The task
Copy out precisely the line that holds "- Finally, it" and all the lines following it in the data, up to and including the last one, and no others.

**** Records to use ****

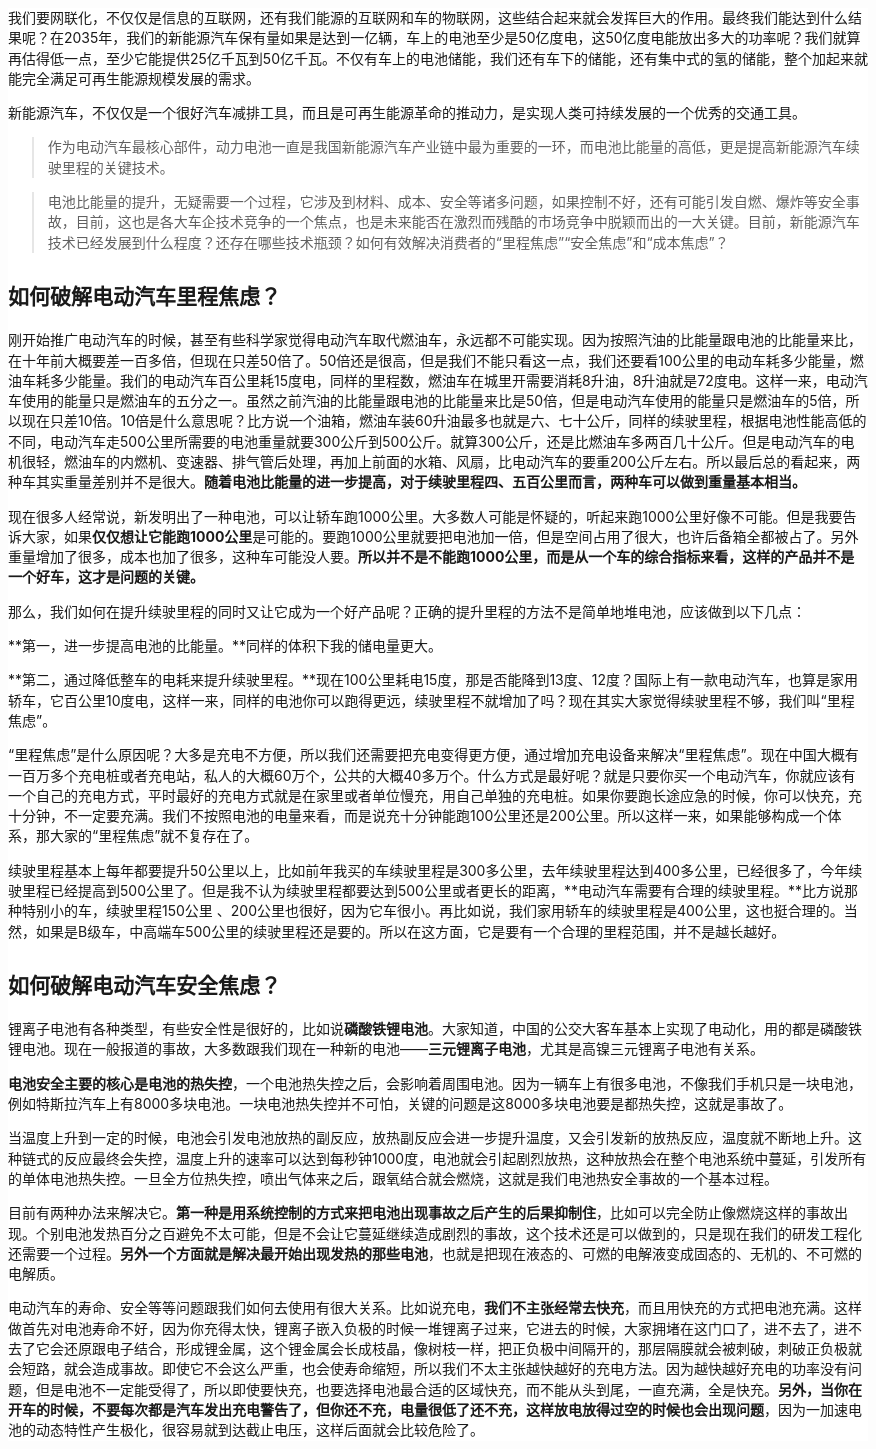 我们要网联化，不仅仅是信息的互联网，还有我们能源的互联网和车的物联网，这些结合起来就会发挥巨大的作用。最终我们能达到什么结果呢？在2035年，我们的新能源汽车保有量如果是达到一亿辆，车上的电池至少是50亿度电，这50亿度电能放出多大的功率呢？我们就算再估得低一点，至少它能提供25亿千瓦到50亿千瓦。不仅有车上的电池储能，我们还有车下的储能，还有集中式的氢的储能，整个加起来就能完全满足可再生能源规模发展的需求。

新能源汽车，不仅仅是一个很好汽车减排工具，而且是可再生能源革命的推动力，是实现人类可持续发展的一个优秀的交通工具。

> 作为电动汽车最核心部件，动力电池一直是我国新能源汽车产业链中最为重要的一环，而电池比能量的高低，更是提高新能源汽车续驶里程的关键技术。

> 电池比能量的提升，无疑需要一个过程，它涉及到材料、成本、安全等诸多问题，如果控制不好，还有可能引发自燃、爆炸等安全事故，目前，这也是各大车企技术竞争的一个焦点，也是未来能否在激烈而残酷的市场竞争中脱颖而出的一大关键。目前，新能源汽车技术已经发展到什么程度？还存在哪些技术瓶颈？如何有效解决消费者的“里程焦虑”“安全焦虑”和“成本焦虑”？

## 如何破解电动汽车里程焦虑？

刚开始推广电动汽车的时候，甚至有些科学家觉得电动汽车取代燃油车，永远都不可能实现。因为按照汽油的比能量跟电池的比能量来比，在十年前大概要差一百多倍，但现在只差50倍了。50倍还是很高，但是我们不能只看这一点，我们还要看100公里的电动车耗多少能量，燃油车耗多少能量。我们的电动汽车百公里耗15度电，同样的里程数，燃油车在城里开需要消耗8升油，8升油就是72度电。这样一来，电动汽车使用的能量只是燃油车的五分之一。虽然之前汽油的比能量跟电池的比能量来比是50倍，但是电动汽车使用的能量只是燃油车的5倍，所以现在只差10倍。10倍是什么意思呢？比方说一个油箱，燃油车装60升油最多也就是六、七十公斤，同样的续驶里程，根据电池性能高低的不同，电动汽车走500公里所需要的电池重量就要300公斤到500公斤。就算300公斤，还是比燃油车多两百几十公斤。但是电动汽车的电机很轻，燃油车的内燃机、变速器、排气管后处理，再加上前面的水箱、风扇，比电动汽车的要重200公斤左右。所以最后总的看起来，两种车其实重量差别并不是很大。**随着电池比能量的进一步提高，对于续驶里程四、五百公里而言，两种车可以做到重量基本相当。**

现在很多人经常说，新发明出了一种电池，可以让轿车跑1000公里。大多数人可能是怀疑的，听起来跑1000公里好像不可能。但是我要告诉大家，如果**仅仅想让它能跑1000公里**是可能的。要跑1000公里就要把电池加一倍，但是空间占用了很大，也许后备箱全都被占了。另外重量增加了很多，成本也加了很多，这种车可能没人要。**所以并不是不能跑1000公里，而是从一个车的综合指标来看，这样的产品并不是一个好车，这才是问题的关键。**

那么，我们如何在提升续驶里程的同时又让它成为一个好产品呢？正确的提升里程的方法不是简单地堆电池，应该做到以下几点：

**第一，进一步提高电池的比能量。**同样的体积下我的储电量更大。

**第二，通过降低整车的电耗来提升续驶里程。**现在100公里耗电15度，那是否能降到13度、12度？国际上有一款电动汽车，也算是家用轿车，它百公里10度电，这样一来，同样的电池你可以跑得更远，续驶里程不就增加了吗？现在其实大家觉得续驶里程不够，我们叫“里程焦虑”。

“里程焦虑”是什么原因呢？大多是充电不方便，所以我们还需要把充电变得更方便，通过增加充电设备来解决“里程焦虑”。现在中国大概有一百万多个充电桩或者充电站，私人的大概60万个，公共的大概40多万个。什么方式是最好呢？就是只要你买一个电动汽车，你就应该有一个自己的充电方式，平时最好的充电方式就是在家里或者单位慢充，用自己单独的充电桩。如果你要跑长途应急的时候，你可以快充，充十分钟，不一定要充满。我们不按照电池的电量来看，而是说充十分钟能跑100公里还是200公里。所以这样一来，如果能够构成一个体系，那大家的“里程焦虑”就不复存在了。

续驶里程基本上每年都要提升50公里以上，比如前年我买的车续驶里程是300多公里，去年续驶里程达到400多公里，已经很多了，今年续驶里程已经提高到500公里了。但是我不认为续驶里程都要达到500公里或者更长的距离，**电动汽车需要有合理的续驶里程。**比方说那种特别小的车，续驶里程150公里 、200公里也很好，因为它车很小。再比如说，我们家用轿车的续驶里程是400公里，这也挺合理的。当然，如果是B级车，中高端车500公里的续驶里程还是要的。所以在这方面，它是要有一个合理的里程范围，并不是越长越好。

## 如何破解电动汽车安全焦虑？

锂离子电池有各种类型，有些安全性是很好的，比如说**磷酸铁锂电池**。大家知道，中国的公交大客车基本上实现了电动化，用的都是磷酸铁锂电池。现在一般报道的事故，大多数跟我们现在一种新的电池——**三元锂离子电池**，尤其是高镍三元锂离子电池有关系。

**电池安全主要的核心是电池的热失控**，一个电池热失控之后，会影响着周围电池。因为一辆车上有很多电池，不像我们手机只是一块电池，例如特斯拉汽车上有8000多块电池。一块电池热失控并不可怕，关键的问题是这8000多块电池要是都热失控，这就是事故了。

当温度上升到一定的时候，电池会引发电池放热的副反应，放热副反应会进一步提升温度，又会引发新的放热反应，温度就不断地上升。这种链式的反应最终会失控，温度上升的速率可以达到每秒钟1000度，电池就会引起剧烈放热，这种放热会在整个电池系统中蔓延，引发所有的单体电池热失控。一旦全方位热失控，喷出气体来之后，跟氧结合就会燃烧，这就是我们电池热安全事故的一个基本过程。

目前有两种办法来解决它。**第一种是用系统控制的方式来把电池出现事故之后产生的后果抑制住**，比如可以完全防止像燃烧这样的事故出现。个别电池发热百分之百避免不太可能，但是不会让它蔓延继续造成剧烈的事故，这个技术还是可以做到的，只是现在我们的研发工程化还需要一个过程。**另外一个方面就是解决最开始出现发热的那些电池**，也就是把现在液态的、可燃的电解液变成固态的、无机的、不可燃的电解质。

电动汽车的寿命、安全等等问题跟我们如何去使用有很大关系。比如说充电，**我们不主张经常去快充**，而且用快充的方式把电池充满。这样做首先对电池寿命不好，因为你充得太快，锂离子嵌入负极的时候一堆锂离子过来，它进去的时候，大家拥堵在这门口了，进不去了，进不去了它会还原跟电子结合，形成锂金属，这个锂金属会长成枝晶，像树枝一样，把正负极中间隔开的，那层隔膜就会被刺破，刺破正负极就会短路，就会造成事故。即使它不会这么严重，也会使寿命缩短，所以我们不太主张越快越好的充电方法。因为越快越好充电的功率没有问题，但是电池不一定能受得了，所以即使要快充，也要选择电池最合适的区域快充，而不能从头到尾，一直充满，全是快充。**另外，当你在开车的时候，不要每次都是汽车发出充电警告了，但你还不充，电量很低了还不充，这样放电放得过空的时候也会出现问题**，因为一加速电池的动态特性产生极化，很容易就到达截止电压，这样后面就会比较危险了。
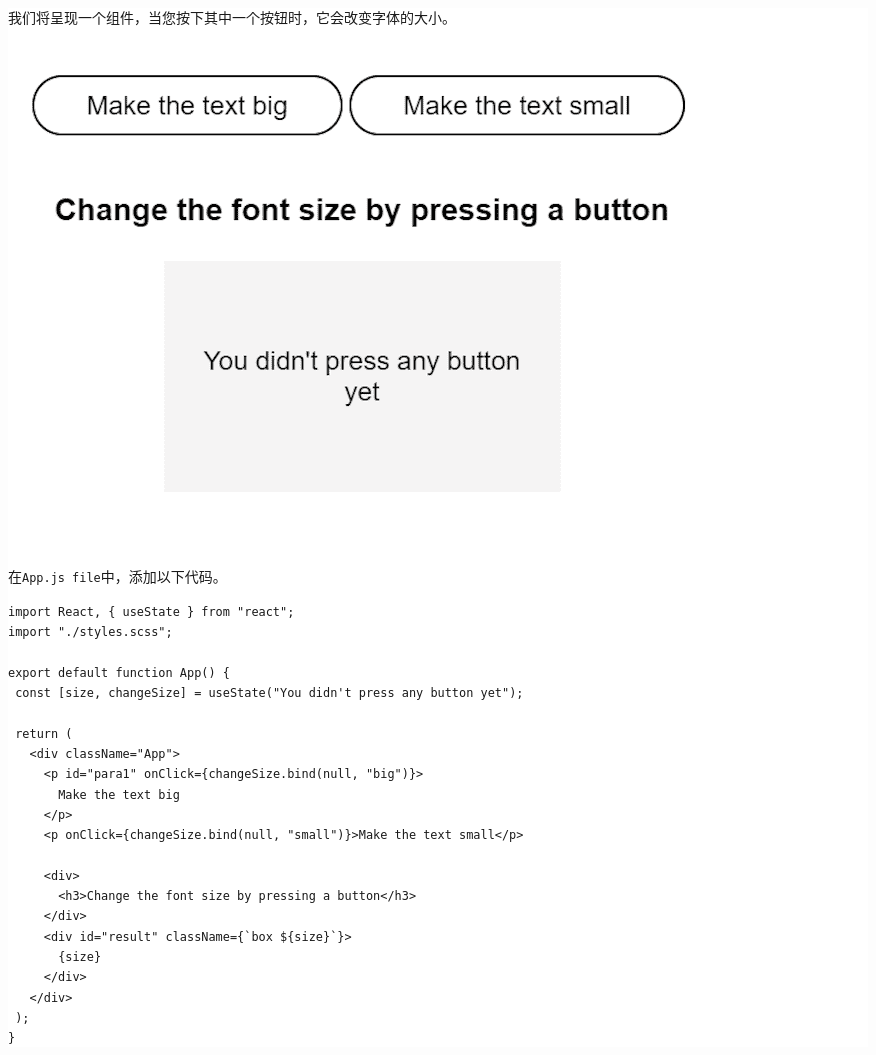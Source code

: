 我们将呈现一个组件，当您按下其中一个按钮时，它会改变字体的大小。

![React Component State Change](img/2f54eead9bd6c07d2f0d5af7d574c57f.png)

在`App.js file`中，添加以下代码。

```
import React, { useState } from "react";
import "./styles.scss";

export default function App() {
 const [size, changeSize] = useState("You didn't press any button yet");

 return (
   <div className="App">
     <p id="para1" onClick={changeSize.bind(null, "big")}>
       Make the text big
     </p>
     <p onClick={changeSize.bind(null, "small")}>Make the text small</p>

     <div>
       <h3>Change the font size by pressing a button</h3>
     </div>
     <div id="result" className={`box ${size}`}>
       {size}
     </div>
   </div>
 );
}

```
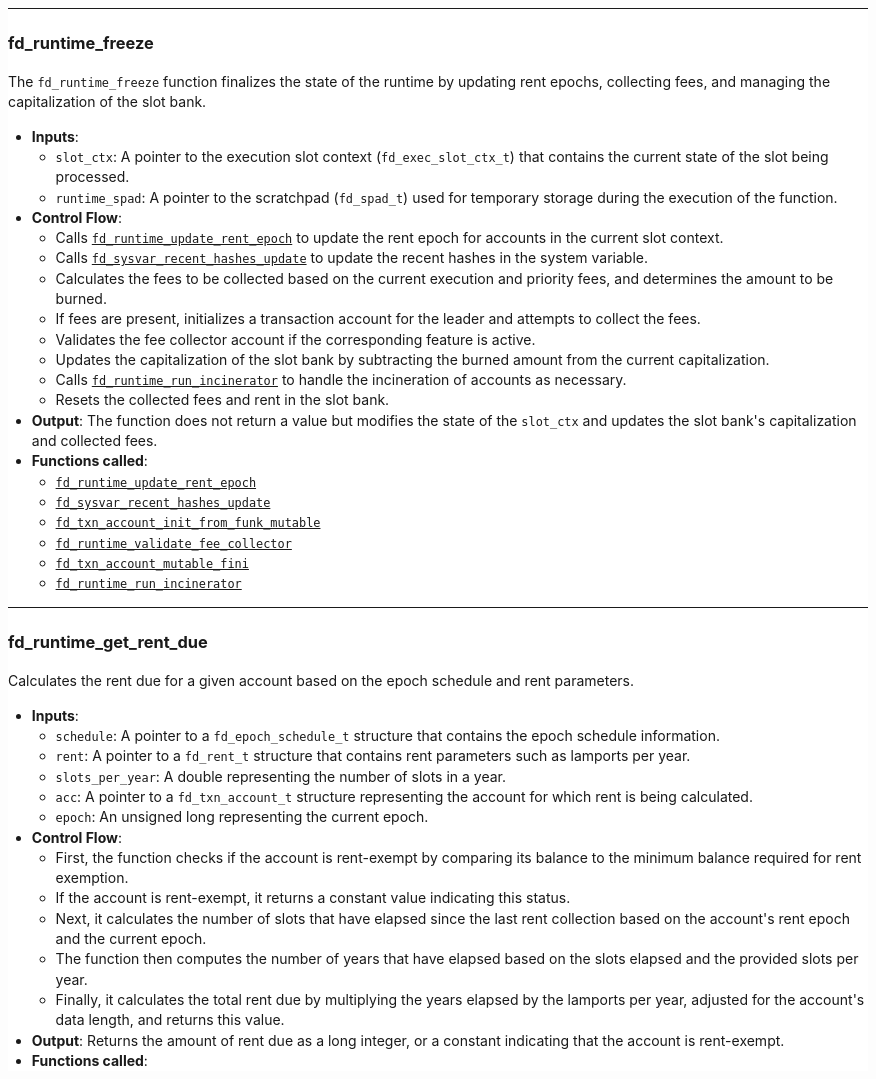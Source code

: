 
---
### fd\_runtime\_freeze
The `fd_runtime_freeze` function finalizes the state of the runtime by updating rent epochs, collecting fees, and managing the capitalization of the slot bank.
- **Inputs**:
    - `slot_ctx`: A pointer to the execution slot context (`fd_exec_slot_ctx_t`) that contains the current state of the slot being processed.
    - `runtime_spad`: A pointer to the scratchpad (`fd_spad_t`) used for temporary storage during the execution of the function.
- **Control Flow**:
    - Calls [`fd_runtime_update_rent_epoch`](#fd_runtime_update_rent_epoch) to update the rent epoch for accounts in the current slot context.
    - Calls [`fd_sysvar_recent_hashes_update`](sysvar/fd_sysvar_recent_hashes.c.driver.md#fd_sysvar_recent_hashes_update) to update the recent hashes in the system variable.
    - Calculates the fees to be collected based on the current execution and priority fees, and determines the amount to be burned.
    - If fees are present, initializes a transaction account for the leader and attempts to collect the fees.
    - Validates the fee collector account if the corresponding feature is active.
    - Updates the capitalization of the slot bank by subtracting the burned amount from the current capitalization.
    - Calls [`fd_runtime_run_incinerator`](#fd_runtime_run_incinerator) to handle the incineration of accounts as necessary.
    - Resets the collected fees and rent in the slot bank.
- **Output**: The function does not return a value but modifies the state of the `slot_ctx` and updates the slot bank's capitalization and collected fees.
- **Functions called**:
    - [`fd_runtime_update_rent_epoch`](#fd_runtime_update_rent_epoch)
    - [`fd_sysvar_recent_hashes_update`](sysvar/fd_sysvar_recent_hashes.c.driver.md#fd_sysvar_recent_hashes_update)
    - [`fd_txn_account_init_from_funk_mutable`](fd_txn_account.c.driver.md#fd_txn_account_init_from_funk_mutable)
    - [`fd_runtime_validate_fee_collector`](#fd_runtime_validate_fee_collector)
    - [`fd_txn_account_mutable_fini`](fd_txn_account.c.driver.md#fd_txn_account_mutable_fini)
    - [`fd_runtime_run_incinerator`](#fd_runtime_run_incinerator)


---
### fd\_runtime\_get\_rent\_due
Calculates the rent due for a given account based on the epoch schedule and rent parameters.
- **Inputs**:
    - `schedule`: A pointer to a `fd_epoch_schedule_t` structure that contains the epoch schedule information.
    - `rent`: A pointer to a `fd_rent_t` structure that contains rent parameters such as lamports per year.
    - `slots_per_year`: A double representing the number of slots in a year.
    - `acc`: A pointer to a `fd_txn_account_t` structure representing the account for which rent is being calculated.
    - `epoch`: An unsigned long representing the current epoch.
- **Control Flow**:
    - First, the function checks if the account is rent-exempt by comparing its balance to the minimum balance required for rent exemption.
    - If the account is rent-exempt, it returns a constant value indicating this status.
    - Next, it calculates the number of slots that have elapsed since the last rent collection based on the account's rent epoch and the current epoch.
    - The function then computes the number of years that have elapsed based on the slots elapsed and the provided slots per year.
    - Finally, it calculates the total rent due by multiplying the years elapsed by the lamports per year, adjusted for the account's data length, and returns this value.
- **Output**: Returns the amount of rent due as a long integer, or a constant indicating that the account is rent-exempt.
- **Functions called**:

****

Exercise answer
    - Finally, it calculates the total rent due by multiplying the years elapsed by the lamports per year, adjusted for the account's data length, and returns this value.
- **Output**: Returns the amount of rent due as a long integer, or a constant indicating that the account is rent-exempt.
- **Functions called**:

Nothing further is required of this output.